A grand plan to resolve Europe's
escalating debt crisis is once again in doubt after officials decided
that key parts of the package will not be ready in time for a leaders'
summit on Wednesday.
A meeting of European Unions finance ministers, which was to be held just before the summit, was called off.
A
summit of EU and eurozone leaders planned for Wednesday evening will
still be held, but its conclusions on the grand plan may remain vague
without the technical work concluded.
The
euro and stocks on both sides of the Atlantic took a dive on the news
amid fears that Europe would prove unable, after two years, to get a
grip on its debt crisis.
The
17 eurozone countries have not reached final agreement on the details
of two key elements of the plan reducing Greece's massive debts and
boosting the firepower of the bailout fund, two European officials said.
They
spoke on condition of anonymity because the talks were confidential.

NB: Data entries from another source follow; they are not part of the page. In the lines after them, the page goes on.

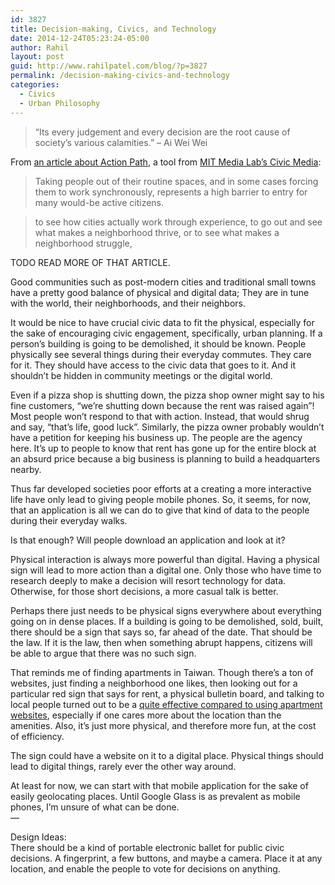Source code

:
 ```yaml
---
id: 3827
title: Decision-making, Civics, and Technology
date: 2014-12-24T05:23:24-05:00
author: Rahil
layout: post
guid: http://www.rahilpatel.com/blog/?p=3827
permalink: /decision-making-civics-and-technology
categories:
  - Civics
  - Urban Philosophy
---
```

> &#8220;Its every judgement and every decision are the root cause of society&#8217;s various calamities.&#8221; &#8211; Ai Wei Wei

From [an article about Action Path](https://civic.mit.edu/blog/erhardt/action-path-a-location-based-tool-for-civic-reflection-and-engagement "Action Path"), a tool from [MIT Media Lab&#8217;s Civic Media](http://www.media.mit.edu/research/groups/civic-media "MIT Media Lab's Civic Media"):

> Taking people out of their routine spaces, and in some cases forcing them to work synchronously, represents a high barrier to entry for many would-be active citizens.

> to see how cities actually work through experience, to go out and see what makes a neighborhood thrive, or to see what makes a neighborhood struggle,

TODO READ MORE OF THAT ARTICLE.

Good communities such as post-modern cities and traditional small towns have a pretty good balance of physical and digital data; They are in tune with the world, their neighborhoods, and their neighbors.

It would be nice to have crucial civic data to fit the physical, especially for the sake of encouraging civic engagement, specifically, urban planning. If a person&#8217;s building is going to be demolished, it should be known. People physically see several things during their everyday commutes. They care for it. They should have access to the civic data that goes to it. And it shouldn&#8217;t be hidden in community meetings or the digital world.

Even if a pizza shop is shutting down, the pizza shop owner might say to his fine customers, &#8220;we&#8217;re shutting down because the rent was raised again&#8221;! Most people won&#8217;t respond to that with action. Instead, that would shrug and say, &#8220;that&#8217;s life, good luck&#8221;. Similarly, the pizza owner probably wouldn&#8217;t have a petition for keeping his business up. The people are the agency here. It&#8217;s up to people to know that rent has gone up for the entire block at an absurd price because a big business is planning to build a headquarters nearby.

Thus far developed societies poor efforts at a creating a more interactive life have only lead to giving people mobile phones. So, it seems, for now, that an application is all we can do to give that kind of data to the people during their everyday walks.

Is that enough? Will people download an application and look at it?

Physical interaction is always more powerful than digital. Having a physical sign will lead to more action than a digital one. Only those who have time to research deeply to make a decision will resort technology for data. Otherwise, for those short decisions, a more casual talk is better.

Perhaps there just needs to be physical signs everywhere about everything going on in dense places. If a building is going to be demolished, sold, built, there should be a sign that says so, far ahead of the date. That should be the law. If it is the law, then when something abrupt happens, citizens will be able to argue that there was no such sign.

That reminds me of finding apartments in Taiwan. Though there&#8217;s a ton of websites, just finding a neighborhood one likes, then looking out for a particular red sign that says for rent, a physical bulletin board, and talking to local people turned out to be a [quite effective compared to using apartment websites](http://www.rahilpatel.com/blog/the-apex-of-mania-and-creativity-in-taipei "The Apex of Mania and Creativity in Taipei"), especially if one cares more about the location than the amenities. Also, it&#8217;s just more physical, and therefore more fun, at the cost of efficiency.

The sign could have a website on it to a digital place. Physical things should lead to digital things, rarely ever the other way around.

At least for now, we can start with that mobile application for the sake of easily geolocating places. Until Google Glass is as prevalent as mobile phones, I&#8217;m unsure of what can be done.  
&#8212;

Design Ideas:  
There should be a kind of portable electronic ballet for public civic decisions. A fingerprint, a few buttons, and maybe a camera. Place it at any location, and enable the people to vote for decisions on anything.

Because of that, the 10 EU countries that do not use the euro won't sign
off on a plan to force banks across the continent to raise billion of
euros in capital and insisted the meeting of finance ministers be called
off, the officials said.
One
of the officials said that the eurozone was also still waiting for
Italy to take concrete action to control its debts and kick start
growth.
"It's a real mess once again," the other official said.
The
eurozone is locked into negotiations with banks and other private
investors to take losses of as much as 60 per cent on their Greek bond
holdings, but negotiators for the banks have indicated that they will no
accept losses of that magnitude.
Forcing
losses onto banks could trigger big payouts of credit insurance and
cause huge turbulence in global markets, analysts warn. At the same
time, two schemes to give the USD 612 billion European Financial
Stability Facility more firepower by using it to guarantee bond issues
from shaky countries like Italy and Spain also still lack detail.